### Data excerpts:
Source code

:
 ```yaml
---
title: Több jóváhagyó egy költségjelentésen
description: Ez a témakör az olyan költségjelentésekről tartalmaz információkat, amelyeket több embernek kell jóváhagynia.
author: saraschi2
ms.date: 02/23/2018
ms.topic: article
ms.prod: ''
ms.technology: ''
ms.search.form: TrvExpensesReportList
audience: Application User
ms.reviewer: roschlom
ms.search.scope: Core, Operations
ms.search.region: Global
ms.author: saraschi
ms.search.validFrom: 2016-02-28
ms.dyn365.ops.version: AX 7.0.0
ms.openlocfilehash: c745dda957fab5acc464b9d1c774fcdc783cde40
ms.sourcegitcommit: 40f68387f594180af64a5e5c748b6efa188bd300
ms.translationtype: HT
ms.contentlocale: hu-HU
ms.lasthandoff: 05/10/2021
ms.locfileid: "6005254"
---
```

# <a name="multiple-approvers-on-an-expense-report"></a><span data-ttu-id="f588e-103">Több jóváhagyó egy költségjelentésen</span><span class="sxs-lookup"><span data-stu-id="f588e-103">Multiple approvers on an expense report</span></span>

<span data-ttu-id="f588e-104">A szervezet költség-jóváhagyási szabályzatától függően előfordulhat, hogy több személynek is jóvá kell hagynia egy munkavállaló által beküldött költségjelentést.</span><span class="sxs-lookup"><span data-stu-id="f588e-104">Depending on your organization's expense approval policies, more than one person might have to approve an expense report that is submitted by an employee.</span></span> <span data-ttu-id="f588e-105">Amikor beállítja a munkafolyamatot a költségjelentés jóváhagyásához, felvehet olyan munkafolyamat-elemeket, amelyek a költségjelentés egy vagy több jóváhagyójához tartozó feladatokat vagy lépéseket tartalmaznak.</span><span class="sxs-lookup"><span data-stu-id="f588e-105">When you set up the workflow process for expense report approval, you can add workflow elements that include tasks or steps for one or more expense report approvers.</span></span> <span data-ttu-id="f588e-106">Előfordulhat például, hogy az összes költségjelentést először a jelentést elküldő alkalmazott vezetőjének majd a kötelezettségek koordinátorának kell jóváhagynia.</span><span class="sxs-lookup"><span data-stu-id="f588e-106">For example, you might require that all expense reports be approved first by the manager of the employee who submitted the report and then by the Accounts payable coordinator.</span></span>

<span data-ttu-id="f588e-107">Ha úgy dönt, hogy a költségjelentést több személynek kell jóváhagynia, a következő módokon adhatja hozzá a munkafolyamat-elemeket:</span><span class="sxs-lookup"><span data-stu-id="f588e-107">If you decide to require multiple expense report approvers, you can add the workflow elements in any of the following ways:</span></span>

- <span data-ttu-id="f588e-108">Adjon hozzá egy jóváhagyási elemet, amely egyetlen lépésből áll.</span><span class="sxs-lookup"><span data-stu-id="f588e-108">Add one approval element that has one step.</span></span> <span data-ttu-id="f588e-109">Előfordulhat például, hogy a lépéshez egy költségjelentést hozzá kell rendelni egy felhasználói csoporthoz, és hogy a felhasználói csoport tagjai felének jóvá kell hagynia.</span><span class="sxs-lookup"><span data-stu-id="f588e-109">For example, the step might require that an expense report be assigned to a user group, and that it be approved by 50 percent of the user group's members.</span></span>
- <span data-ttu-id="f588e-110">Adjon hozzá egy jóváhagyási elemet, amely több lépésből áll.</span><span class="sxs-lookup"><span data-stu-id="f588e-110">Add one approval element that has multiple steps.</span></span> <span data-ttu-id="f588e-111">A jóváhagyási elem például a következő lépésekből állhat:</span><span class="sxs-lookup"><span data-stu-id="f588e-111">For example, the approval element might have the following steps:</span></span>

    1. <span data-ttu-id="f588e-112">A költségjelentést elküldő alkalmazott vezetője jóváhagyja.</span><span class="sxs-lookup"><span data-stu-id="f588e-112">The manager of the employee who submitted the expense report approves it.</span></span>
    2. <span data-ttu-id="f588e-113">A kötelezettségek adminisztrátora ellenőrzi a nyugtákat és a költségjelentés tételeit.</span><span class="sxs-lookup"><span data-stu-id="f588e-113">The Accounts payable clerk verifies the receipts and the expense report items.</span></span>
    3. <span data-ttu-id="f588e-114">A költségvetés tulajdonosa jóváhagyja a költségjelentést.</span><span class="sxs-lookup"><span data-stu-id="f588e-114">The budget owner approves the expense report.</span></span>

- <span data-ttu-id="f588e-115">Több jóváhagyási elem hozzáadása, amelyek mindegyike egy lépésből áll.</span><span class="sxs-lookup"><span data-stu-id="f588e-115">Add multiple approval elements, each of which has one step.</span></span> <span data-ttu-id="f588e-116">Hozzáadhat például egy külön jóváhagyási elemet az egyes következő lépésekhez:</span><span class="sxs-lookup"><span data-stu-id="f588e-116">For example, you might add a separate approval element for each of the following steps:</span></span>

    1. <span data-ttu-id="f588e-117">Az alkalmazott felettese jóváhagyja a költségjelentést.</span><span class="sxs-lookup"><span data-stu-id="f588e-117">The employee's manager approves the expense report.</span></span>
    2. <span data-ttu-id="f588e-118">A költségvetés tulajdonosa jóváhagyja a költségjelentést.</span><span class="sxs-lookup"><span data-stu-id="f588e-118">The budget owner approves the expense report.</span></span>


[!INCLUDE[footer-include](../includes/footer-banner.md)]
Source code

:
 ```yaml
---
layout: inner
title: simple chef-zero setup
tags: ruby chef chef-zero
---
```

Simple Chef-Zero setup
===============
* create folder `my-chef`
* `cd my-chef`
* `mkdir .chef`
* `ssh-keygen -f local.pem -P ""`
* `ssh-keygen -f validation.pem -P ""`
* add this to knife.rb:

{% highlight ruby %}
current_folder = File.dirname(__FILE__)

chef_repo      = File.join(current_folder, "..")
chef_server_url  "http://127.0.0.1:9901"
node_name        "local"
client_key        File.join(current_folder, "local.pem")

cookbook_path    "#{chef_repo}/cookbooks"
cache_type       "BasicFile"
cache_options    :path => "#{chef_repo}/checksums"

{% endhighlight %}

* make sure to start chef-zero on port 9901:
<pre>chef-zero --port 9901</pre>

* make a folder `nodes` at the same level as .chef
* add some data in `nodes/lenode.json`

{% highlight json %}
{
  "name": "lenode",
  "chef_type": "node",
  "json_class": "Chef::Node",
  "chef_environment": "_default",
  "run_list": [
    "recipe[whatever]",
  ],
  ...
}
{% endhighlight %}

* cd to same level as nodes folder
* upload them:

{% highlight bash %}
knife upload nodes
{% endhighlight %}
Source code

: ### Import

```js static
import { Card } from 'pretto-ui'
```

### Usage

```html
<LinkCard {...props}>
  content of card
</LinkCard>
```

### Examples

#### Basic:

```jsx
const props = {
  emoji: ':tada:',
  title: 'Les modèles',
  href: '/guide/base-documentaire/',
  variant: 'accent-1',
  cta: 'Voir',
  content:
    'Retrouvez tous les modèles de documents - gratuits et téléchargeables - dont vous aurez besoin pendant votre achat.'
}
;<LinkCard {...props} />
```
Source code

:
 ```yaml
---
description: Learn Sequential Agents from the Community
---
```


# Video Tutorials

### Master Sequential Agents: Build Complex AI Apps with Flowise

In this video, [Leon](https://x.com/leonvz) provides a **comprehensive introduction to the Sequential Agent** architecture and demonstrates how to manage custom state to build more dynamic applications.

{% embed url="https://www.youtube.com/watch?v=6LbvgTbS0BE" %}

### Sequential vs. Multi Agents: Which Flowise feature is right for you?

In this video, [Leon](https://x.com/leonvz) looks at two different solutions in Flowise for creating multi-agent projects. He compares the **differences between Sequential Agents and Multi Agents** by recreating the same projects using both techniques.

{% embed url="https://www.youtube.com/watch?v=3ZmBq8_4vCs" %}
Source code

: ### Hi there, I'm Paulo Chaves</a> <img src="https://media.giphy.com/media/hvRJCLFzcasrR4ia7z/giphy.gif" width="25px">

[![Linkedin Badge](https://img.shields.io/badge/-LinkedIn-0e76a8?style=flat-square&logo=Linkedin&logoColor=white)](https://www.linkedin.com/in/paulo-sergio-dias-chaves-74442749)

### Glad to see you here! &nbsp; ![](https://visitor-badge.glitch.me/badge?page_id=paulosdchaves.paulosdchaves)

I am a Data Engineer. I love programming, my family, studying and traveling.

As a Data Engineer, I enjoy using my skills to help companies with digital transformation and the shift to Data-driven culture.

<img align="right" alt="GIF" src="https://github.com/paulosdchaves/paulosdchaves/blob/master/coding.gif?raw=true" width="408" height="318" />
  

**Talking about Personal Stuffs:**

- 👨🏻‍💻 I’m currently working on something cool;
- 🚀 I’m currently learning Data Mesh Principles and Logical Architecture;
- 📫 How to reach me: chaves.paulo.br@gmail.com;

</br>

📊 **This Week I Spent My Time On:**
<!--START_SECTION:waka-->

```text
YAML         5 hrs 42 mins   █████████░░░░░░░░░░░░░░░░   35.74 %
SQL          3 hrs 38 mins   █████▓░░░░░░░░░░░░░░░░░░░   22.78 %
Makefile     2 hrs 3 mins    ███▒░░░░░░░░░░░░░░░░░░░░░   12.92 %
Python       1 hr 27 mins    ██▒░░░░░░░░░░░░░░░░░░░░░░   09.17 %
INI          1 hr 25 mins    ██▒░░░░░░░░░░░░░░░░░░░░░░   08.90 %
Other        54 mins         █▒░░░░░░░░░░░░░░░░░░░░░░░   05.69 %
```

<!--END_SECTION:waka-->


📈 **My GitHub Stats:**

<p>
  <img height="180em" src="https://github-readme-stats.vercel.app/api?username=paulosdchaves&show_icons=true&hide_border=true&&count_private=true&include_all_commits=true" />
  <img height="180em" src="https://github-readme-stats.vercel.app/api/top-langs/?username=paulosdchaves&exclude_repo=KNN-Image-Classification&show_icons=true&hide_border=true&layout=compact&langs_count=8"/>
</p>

### Problem details:
Please state the number of lines above that hold the string "join", with nothing else added.

### Answer to the problem:
2